Joseph Funck was born in 1902 in Luxembourg City, not far from where his novella is set. He was fascinated with the ‘darker’ corners of the city from an early age on and explored them arduously. After having broken off his secondary studies and after some time of unemployment, he became an administrative employee in a steel-company in the industrial south of the country. He died in 1978. Kleines Schicksal was his first book and his only major success. It was highly acclaimed upon its publication. In his further writing, Funck continued to focus on social topics, but, according to his own testimony, the monotony of his professional life took its toll on his artistic creativity. This might explain why no other major publication followed. A selection of short stories was published in 1948 under the title Bastillen, referring to the Bastille fortress in Paris, which is regarded since its storming during the French Revolution as a symbol of liberation from economic and political servitude. For many years, Funck also worked on a novel set in the world of industrial workers, entitled Die Grauen. It was intended by the author as a major work, but only a few chapters were published. For posterity, Funck’s name thus remaines linked to Kleines Schicksal. Besides being a writer, Joseph Funck was an art critic and president of the Art Critics Association of Luxembourg (ACAL) in the 1950s. He also painted, as shown by several self-portraits.

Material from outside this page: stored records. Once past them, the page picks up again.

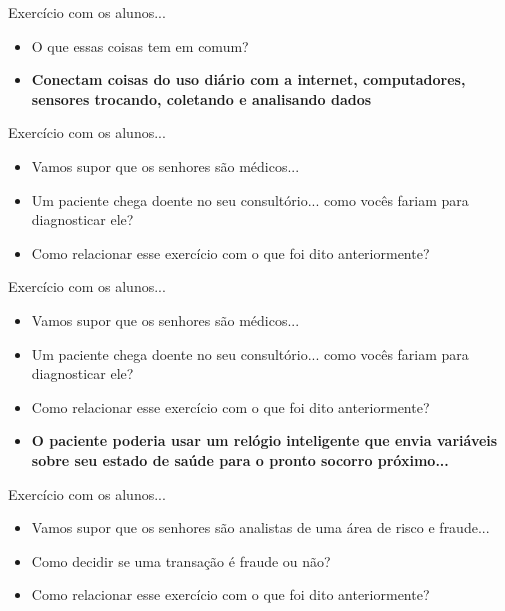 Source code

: \begin{frame}	
	\begin{block}{Exercício com os alunos...}
		 \begin{itemize}
			  \item O que essas coisas tem em comum?
			  \item \textbf{Conectam coisas do uso diário com a internet, computadores, sensores trocando, coletando e analisando dados}
		  \end{itemize}
	\end{block}
\end{frame}

\begin{frame}	
	\begin{block}{Exercício com os alunos...}
		 \begin{itemize}
			  \item Vamos supor que os senhores são médicos...
			  \item Um paciente chega doente no seu consultório... como vocês fariam para diagnosticar ele?
			  \item Como relacionar esse exercício com o que foi dito anteriormente?
		  \end{itemize}
	\end{block}
\end{frame}

\begin{frame}	
	\begin{block}{Exercício com os alunos...}
		 \begin{itemize}
			  \item Vamos supor que os senhores são médicos...
			  \item Um paciente chega doente no seu consultório... como vocês fariam para diagnosticar ele?
			  \item Como relacionar esse exercício com o que foi dito anteriormente?
			  \item \textbf{O paciente poderia usar um relógio inteligente que envia variáveis sobre seu estado de saúde para o pronto socorro próximo...}
		  \end{itemize}
	\end{block}
\end{frame}


\begin{frame}	
	\begin{block}{Exercício com os alunos...}
		 \begin{itemize}
			  \item Vamos supor que os senhores são analistas de uma área de risco e fraude...
			  \item Como decidir se uma transação é fraude ou não?
			  \item Como relacionar esse exercício com o que foi dito anteriormente?
		  \end{itemize}
	\end{block}
\end{frame}



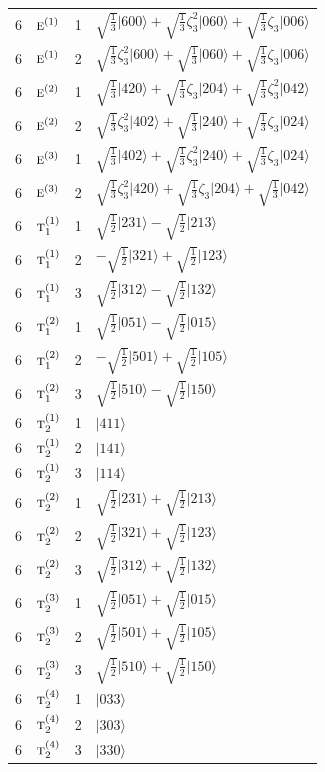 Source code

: \documentclass[11pt]{article}
\newcommand{\irr}[1]{\text{\normalfont\scshape #1}}
\newcommand{\rootunity}[1]{\zeta_{#1}}
\newcommand{\occ}[1]{\lvert #1\rangle}
\begin{document}
\begin{longtable}{c l c p{}}
6 & $\irr{e}^{(1)}$ & 1 & $\sqrt{\tfrac{1}{3}}\occ{600}+\sqrt{\tfrac{1}{3}}\rootunity{3}^{2}\occ{060}+\sqrt{\tfrac{1}{3}}\rootunity{3}\occ{006}$\\
6 & $\irr{e}^{(1)}$ & 2 & $\sqrt{\tfrac{1}{3}}\rootunity{3}^{2}\occ{600}+\sqrt{\tfrac{1}{3}}\occ{060}+\sqrt{\tfrac{1}{3}}\rootunity{3}\occ{006}$\\
6 & $\irr{e}^{(2)}$ & 1 & $\sqrt{\tfrac{1}{3}}\occ{420}+\sqrt{\tfrac{1}{3}}\rootunity{3}\occ{204}+\sqrt{\tfrac{1}{3}}\rootunity{3}^{2}\occ{042}$\\
6 & $\irr{e}^{(2)}$ & 2 & $\sqrt{\tfrac{1}{3}}\rootunity{3}^{2}\occ{402}+\sqrt{\tfrac{1}{3}}\occ{240}+\sqrt{\tfrac{1}{3}}\rootunity{3}\occ{024}$\\
6 & $\irr{e}^{(3)}$ & 1 & $\sqrt{\tfrac{1}{3}}\occ{402}+\sqrt{\tfrac{1}{3}}\rootunity{3}^{2}\occ{240}+\sqrt{\tfrac{1}{3}}\rootunity{3}\occ{024}$\\
6 & $\irr{e}^{(3)}$ & 2 & $\sqrt{\tfrac{1}{3}}\rootunity{3}^{2}\occ{420}+\sqrt{\tfrac{1}{3}}\rootunity{3}\occ{204}+\sqrt{\tfrac{1}{3}}\occ{042}$\\
6 & $\irr{t}_{1}^{(1)}$ & 1 & $\sqrt{\tfrac{1}{2}}\occ{231}-\sqrt{\tfrac{1}{2}}\occ{213}$\\
6 & $\irr{t}_{1}^{(1)}$ & 2 & $-\sqrt{\tfrac{1}{2}}\occ{321}+\sqrt{\tfrac{1}{2}}\occ{123}$\\
6 & $\irr{t}_{1}^{(1)}$ & 3 & $\sqrt{\tfrac{1}{2}}\occ{312}-\sqrt{\tfrac{1}{2}}\occ{132}$\\
6 & $\irr{t}_{1}^{(2)}$ & 1 & $\sqrt{\tfrac{1}{2}}\occ{051}-\sqrt{\tfrac{1}{2}}\occ{015}$\\
6 & $\irr{t}_{1}^{(2)}$ & 2 & $-\sqrt{\tfrac{1}{2}}\occ{501}+\sqrt{\tfrac{1}{2}}\occ{105}$\\
6 & $\irr{t}_{1}^{(2)}$ & 3 & $\sqrt{\tfrac{1}{2}}\occ{510}-\sqrt{\tfrac{1}{2}}\occ{150}$\\
6 & $\irr{t}_{2}^{(1)}$ & 1 & $\occ{411}$\\
6 & $\irr{t}_{2}^{(1)}$ & 2 & $\occ{141}$\\
6 & $\irr{t}_{2}^{(1)}$ & 3 & $\occ{114}$\\
6 & $\irr{t}_{2}^{(2)}$ & 1 & $\sqrt{\tfrac{1}{2}}\occ{231}+\sqrt{\tfrac{1}{2}}\occ{213}$\\
6 & $\irr{t}_{2}^{(2)}$ & 2 & $\sqrt{\tfrac{1}{2}}\occ{321}+\sqrt{\tfrac{1}{2}}\occ{123}$\\
6 & $\irr{t}_{2}^{(2)}$ & 3 & $\sqrt{\tfrac{1}{2}}\occ{312}+\sqrt{\tfrac{1}{2}}\occ{132}$\\
6 & $\irr{t}_{2}^{(3)}$ & 1 & $\sqrt{\tfrac{1}{2}}\occ{051}+\sqrt{\tfrac{1}{2}}\occ{015}$\\
6 & $\irr{t}_{2}^{(3)}$ & 2 & $\sqrt{\tfrac{1}{2}}\occ{501}+\sqrt{\tfrac{1}{2}}\occ{105}$\\
6 & $\irr{t}_{2}^{(3)}$ & 3 & $\sqrt{\tfrac{1}{2}}\occ{510}+\sqrt{\tfrac{1}{2}}\occ{150}$\\
6 & $\irr{t}_{2}^{(4)}$ & 1 & $\occ{033}$\\
6 & $\irr{t}_{2}^{(4)}$ & 2 & $\occ{303}$\\
6 & $\irr{t}_{2}^{(4)}$ & 3 & $\occ{330}$\\
\hline
\end{longtable}
\end{document}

Kleines Schicksal is a characteristic text of the period between the two world wars. Joseph Funck’s generation was deeply marked by crisis and socio-cultural change: the cataclysm of World War I, the subsequent modernism of the ‘Roaring Twenties’ and, finally, the economic collapse of the Great Depression after 1929. This age-group was dubbed by the German writer Ernst Glaeser as the ‘Generation 1902’, and tellingly 1902 was indeed Joseph Funck‘s birth year. As opposed to the more experimental art of the avantgarde during the first two decades of the 20th century, the interwar period was widely marked by a return to realism and mimesis in literature. The political and economic crisis called, not for the increasingly stale pathos of late expressionism, but for a modern realism, which would hold an objective and critical mirror to its time. ‘Neue Sachlichkeit’ (‘New Objectivity’), ‘Verismo’, ‘Social Realism’ and even ‘Socialist Realism’ were some of the international programmatic rallying cries in the arts. Joseph Funck’s little novel Kleines Schicksal has to be seen in this context. Among his main inspirations were the great narrative works of Russian realism, at the time of writing particularly those of Maxim Gorki. Kleines Schicksal was recognized by its critics as one of the major works of this modern, critical realism in Luxembourg.